__What you will do__. Lines where the string "Theta" appears are to be copied from the entries below.

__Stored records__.
= Beginning of Section =

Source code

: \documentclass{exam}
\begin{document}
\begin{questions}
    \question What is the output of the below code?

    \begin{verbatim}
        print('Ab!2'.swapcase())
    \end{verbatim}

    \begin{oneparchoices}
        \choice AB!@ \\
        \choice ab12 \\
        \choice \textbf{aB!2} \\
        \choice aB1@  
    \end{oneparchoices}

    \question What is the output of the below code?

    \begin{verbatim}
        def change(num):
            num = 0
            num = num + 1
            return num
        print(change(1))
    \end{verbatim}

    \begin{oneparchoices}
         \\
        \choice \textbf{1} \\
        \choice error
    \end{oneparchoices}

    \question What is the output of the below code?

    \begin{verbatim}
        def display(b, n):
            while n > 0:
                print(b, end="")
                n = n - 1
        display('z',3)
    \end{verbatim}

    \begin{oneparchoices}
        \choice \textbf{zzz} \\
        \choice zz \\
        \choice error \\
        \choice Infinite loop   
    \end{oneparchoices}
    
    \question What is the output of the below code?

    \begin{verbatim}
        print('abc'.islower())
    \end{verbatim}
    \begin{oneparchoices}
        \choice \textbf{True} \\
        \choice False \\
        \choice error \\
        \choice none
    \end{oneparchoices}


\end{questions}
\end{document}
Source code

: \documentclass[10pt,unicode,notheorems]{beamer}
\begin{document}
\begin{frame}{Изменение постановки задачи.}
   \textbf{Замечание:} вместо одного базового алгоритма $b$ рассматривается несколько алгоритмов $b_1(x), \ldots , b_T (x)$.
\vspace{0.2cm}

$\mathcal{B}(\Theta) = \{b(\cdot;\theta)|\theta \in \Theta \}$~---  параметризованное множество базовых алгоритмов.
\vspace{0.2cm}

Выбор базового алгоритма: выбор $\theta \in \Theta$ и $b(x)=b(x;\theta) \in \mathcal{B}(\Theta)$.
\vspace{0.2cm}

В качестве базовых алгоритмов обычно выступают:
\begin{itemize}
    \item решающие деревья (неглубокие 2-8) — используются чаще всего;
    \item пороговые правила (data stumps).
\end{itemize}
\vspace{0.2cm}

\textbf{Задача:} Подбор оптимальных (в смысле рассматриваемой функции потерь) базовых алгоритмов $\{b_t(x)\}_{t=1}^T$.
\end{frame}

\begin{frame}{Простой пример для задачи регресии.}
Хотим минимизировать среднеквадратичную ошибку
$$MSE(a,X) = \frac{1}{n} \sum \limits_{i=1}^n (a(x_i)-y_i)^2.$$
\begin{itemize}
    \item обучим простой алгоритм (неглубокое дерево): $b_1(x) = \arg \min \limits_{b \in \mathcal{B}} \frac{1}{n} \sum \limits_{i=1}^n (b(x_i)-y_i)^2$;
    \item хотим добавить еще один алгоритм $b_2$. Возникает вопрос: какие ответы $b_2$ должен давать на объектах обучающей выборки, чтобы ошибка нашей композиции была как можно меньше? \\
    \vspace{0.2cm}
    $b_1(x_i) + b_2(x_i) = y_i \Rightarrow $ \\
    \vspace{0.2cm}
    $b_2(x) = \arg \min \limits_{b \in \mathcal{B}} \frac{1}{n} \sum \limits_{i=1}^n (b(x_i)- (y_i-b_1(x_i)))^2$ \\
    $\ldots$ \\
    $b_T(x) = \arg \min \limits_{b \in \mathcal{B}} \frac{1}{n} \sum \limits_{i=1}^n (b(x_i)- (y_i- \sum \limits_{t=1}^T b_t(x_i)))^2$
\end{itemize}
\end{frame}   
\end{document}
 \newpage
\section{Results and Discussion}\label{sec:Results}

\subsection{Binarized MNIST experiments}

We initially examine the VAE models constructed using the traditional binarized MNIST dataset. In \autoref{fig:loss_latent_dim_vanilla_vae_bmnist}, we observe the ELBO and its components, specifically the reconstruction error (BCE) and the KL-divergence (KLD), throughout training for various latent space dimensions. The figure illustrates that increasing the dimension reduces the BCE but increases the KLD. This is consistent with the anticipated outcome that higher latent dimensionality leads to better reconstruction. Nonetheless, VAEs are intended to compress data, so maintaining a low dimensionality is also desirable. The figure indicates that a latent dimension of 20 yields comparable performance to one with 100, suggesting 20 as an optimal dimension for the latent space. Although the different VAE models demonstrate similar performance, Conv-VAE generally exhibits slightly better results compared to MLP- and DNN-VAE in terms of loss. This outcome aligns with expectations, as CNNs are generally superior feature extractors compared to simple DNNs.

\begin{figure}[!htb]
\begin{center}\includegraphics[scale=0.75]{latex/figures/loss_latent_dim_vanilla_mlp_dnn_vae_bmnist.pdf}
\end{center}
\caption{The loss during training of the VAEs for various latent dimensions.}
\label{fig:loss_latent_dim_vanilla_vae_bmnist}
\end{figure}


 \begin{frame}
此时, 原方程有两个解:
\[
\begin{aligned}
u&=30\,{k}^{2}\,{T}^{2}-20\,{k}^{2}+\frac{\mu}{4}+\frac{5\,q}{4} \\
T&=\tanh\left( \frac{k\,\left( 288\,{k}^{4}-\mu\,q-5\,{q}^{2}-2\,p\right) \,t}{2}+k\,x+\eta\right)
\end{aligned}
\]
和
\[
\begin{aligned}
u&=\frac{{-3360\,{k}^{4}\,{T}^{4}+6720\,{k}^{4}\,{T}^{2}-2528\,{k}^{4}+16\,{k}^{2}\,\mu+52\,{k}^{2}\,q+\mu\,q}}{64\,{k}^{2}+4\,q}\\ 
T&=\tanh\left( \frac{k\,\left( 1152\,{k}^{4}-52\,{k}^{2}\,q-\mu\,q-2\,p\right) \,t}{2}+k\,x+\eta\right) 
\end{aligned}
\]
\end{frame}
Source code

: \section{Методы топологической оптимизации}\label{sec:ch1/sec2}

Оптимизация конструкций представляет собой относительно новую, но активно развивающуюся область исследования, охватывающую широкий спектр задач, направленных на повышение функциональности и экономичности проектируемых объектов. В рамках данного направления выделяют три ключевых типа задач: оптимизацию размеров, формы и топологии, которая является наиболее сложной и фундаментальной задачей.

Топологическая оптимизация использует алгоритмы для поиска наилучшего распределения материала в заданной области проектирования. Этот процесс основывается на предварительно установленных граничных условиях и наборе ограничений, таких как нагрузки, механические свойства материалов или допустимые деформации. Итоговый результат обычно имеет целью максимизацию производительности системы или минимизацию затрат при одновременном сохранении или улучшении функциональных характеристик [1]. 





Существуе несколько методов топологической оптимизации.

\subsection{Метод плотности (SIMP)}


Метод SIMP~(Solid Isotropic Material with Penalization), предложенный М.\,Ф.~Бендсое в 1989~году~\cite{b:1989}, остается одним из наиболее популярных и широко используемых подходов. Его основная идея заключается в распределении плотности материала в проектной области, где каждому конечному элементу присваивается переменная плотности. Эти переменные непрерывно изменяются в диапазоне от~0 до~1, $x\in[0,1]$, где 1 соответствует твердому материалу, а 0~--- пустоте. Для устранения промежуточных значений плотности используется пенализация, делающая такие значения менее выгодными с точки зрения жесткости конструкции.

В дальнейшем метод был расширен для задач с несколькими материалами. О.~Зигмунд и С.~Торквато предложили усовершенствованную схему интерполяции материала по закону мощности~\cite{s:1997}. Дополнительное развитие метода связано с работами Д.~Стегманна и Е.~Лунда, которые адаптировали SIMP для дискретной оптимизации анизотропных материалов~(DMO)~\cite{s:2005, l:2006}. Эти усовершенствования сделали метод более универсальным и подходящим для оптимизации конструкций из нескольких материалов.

= End of Section =

__Task solution__.
$\mathcal{B}(\Theta) = \{b(\cdot;\theta)|\theta \in \Theta \}$~---  параметризованное множество базовых алгоритмов.
Выбор базового алгоритма: выбор $\theta \in \Theta$ и $b(x)=b(x;\theta) \in \mathcal{B}(\Theta)$.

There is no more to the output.